🤖 AI Summary
This study addresses the challenge of occupancy uncertainty in roundabout conflict zones under mixed traffic conditions, arising from the unpredictability of human driving behavior and high interaction complexity. To tackle this issue, the authors propose an uncertainty-aware speed guidance framework that uniquely integrates Transformer-based multi-agent trajectory prediction with reinforcement learning. The method probabilistically models the five-second-ahead occupancy state of the conflict zone and explicitly incorporates prediction uncertainty into the decision-making process. Evaluated in a realistic data-driven simulation environment, the proposed system significantly outperforms baseline approaches and achieves performance approaching that of an idealized scenario with perfect occupancy knowledge, thereby enhancing traffic throughput while maintaining safety.
📝 Abstract
Roundabouts challenge automated driving in mixed traffic, as heterogeneous and non-deterministic human behavior, unknown driving intentions, and high interaction complexity create uncertainty about whether the conflict zone will be blocked or available at the moment of entry.
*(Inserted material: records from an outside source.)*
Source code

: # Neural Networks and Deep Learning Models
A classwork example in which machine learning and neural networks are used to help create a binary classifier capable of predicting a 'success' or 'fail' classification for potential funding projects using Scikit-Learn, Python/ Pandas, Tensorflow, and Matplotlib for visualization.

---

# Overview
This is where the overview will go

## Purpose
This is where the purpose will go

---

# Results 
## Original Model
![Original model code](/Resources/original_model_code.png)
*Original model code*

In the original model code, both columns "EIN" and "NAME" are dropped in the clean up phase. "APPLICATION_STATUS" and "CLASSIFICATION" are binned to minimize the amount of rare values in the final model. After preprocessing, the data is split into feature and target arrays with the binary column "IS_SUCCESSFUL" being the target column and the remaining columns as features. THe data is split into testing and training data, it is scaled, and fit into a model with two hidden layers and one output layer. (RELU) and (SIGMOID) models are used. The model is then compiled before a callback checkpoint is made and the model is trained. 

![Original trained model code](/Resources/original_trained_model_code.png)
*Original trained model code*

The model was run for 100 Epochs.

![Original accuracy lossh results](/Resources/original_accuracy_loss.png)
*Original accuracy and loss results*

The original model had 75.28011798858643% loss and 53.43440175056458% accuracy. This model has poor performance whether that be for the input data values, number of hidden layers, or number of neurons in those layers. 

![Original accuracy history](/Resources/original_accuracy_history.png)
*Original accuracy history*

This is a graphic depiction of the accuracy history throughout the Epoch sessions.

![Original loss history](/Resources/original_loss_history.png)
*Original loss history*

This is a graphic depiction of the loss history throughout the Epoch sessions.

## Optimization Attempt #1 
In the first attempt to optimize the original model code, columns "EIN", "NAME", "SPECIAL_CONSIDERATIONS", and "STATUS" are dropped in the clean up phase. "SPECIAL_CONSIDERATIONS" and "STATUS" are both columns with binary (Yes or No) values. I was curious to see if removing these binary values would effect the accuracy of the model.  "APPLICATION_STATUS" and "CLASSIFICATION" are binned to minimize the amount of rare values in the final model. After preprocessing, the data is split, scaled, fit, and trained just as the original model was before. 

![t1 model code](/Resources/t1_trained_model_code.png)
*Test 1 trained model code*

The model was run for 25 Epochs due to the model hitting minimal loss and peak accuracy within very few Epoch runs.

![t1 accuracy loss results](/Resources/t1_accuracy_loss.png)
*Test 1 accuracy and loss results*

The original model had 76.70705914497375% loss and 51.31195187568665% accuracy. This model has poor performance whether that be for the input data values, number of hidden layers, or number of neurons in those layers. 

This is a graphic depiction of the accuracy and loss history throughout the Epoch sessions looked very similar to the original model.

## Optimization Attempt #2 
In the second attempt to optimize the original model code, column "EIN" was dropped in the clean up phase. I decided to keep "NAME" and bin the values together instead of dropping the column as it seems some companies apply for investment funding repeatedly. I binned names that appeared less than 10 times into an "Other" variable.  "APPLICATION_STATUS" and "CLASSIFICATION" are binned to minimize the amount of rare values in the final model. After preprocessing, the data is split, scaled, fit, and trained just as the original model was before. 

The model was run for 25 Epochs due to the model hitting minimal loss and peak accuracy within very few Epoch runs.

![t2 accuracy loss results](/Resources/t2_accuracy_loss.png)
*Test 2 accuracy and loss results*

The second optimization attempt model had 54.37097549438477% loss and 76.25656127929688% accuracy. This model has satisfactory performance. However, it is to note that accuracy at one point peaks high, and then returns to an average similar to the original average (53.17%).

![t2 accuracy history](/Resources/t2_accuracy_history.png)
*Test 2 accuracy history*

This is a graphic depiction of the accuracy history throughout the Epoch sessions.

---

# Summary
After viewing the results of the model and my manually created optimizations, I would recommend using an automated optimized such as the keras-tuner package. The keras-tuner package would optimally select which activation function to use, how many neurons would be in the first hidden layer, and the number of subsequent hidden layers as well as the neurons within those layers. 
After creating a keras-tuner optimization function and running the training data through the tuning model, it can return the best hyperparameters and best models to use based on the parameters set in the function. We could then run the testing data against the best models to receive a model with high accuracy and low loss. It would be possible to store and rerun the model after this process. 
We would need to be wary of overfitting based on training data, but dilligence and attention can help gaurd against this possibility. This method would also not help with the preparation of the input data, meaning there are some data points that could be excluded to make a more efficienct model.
We present ROSA-RL -- uncertainty-aware Roundabout Optimized Speed Advisory with Reinforcement Learning. It enables safe and efficient roundabout entry for automated and human-driven vehicles in mixed traffic through probabilistic conflict forecasting. A Transformer-based model predicts conflict zone occupancy over a five-second horizon, capturing multi-agent interactions to anticipate upcoming conflicts and available gaps. The prediction outputs encode uncertainty in future motion and intent, and augment the state of a classical RL framework, enabling uncertainty-aware speed coordination. Evaluated in simulations grounded in real-world data, ROSA-RL can effectively handle uncertainty and outperform a comparable model-based baseline, closing the gap to an ideal setting assuming fully known occupancy while improving traffic efficiency and safety. The source code of this work is available under: github.com/urbanAIthi/ROSA-RL.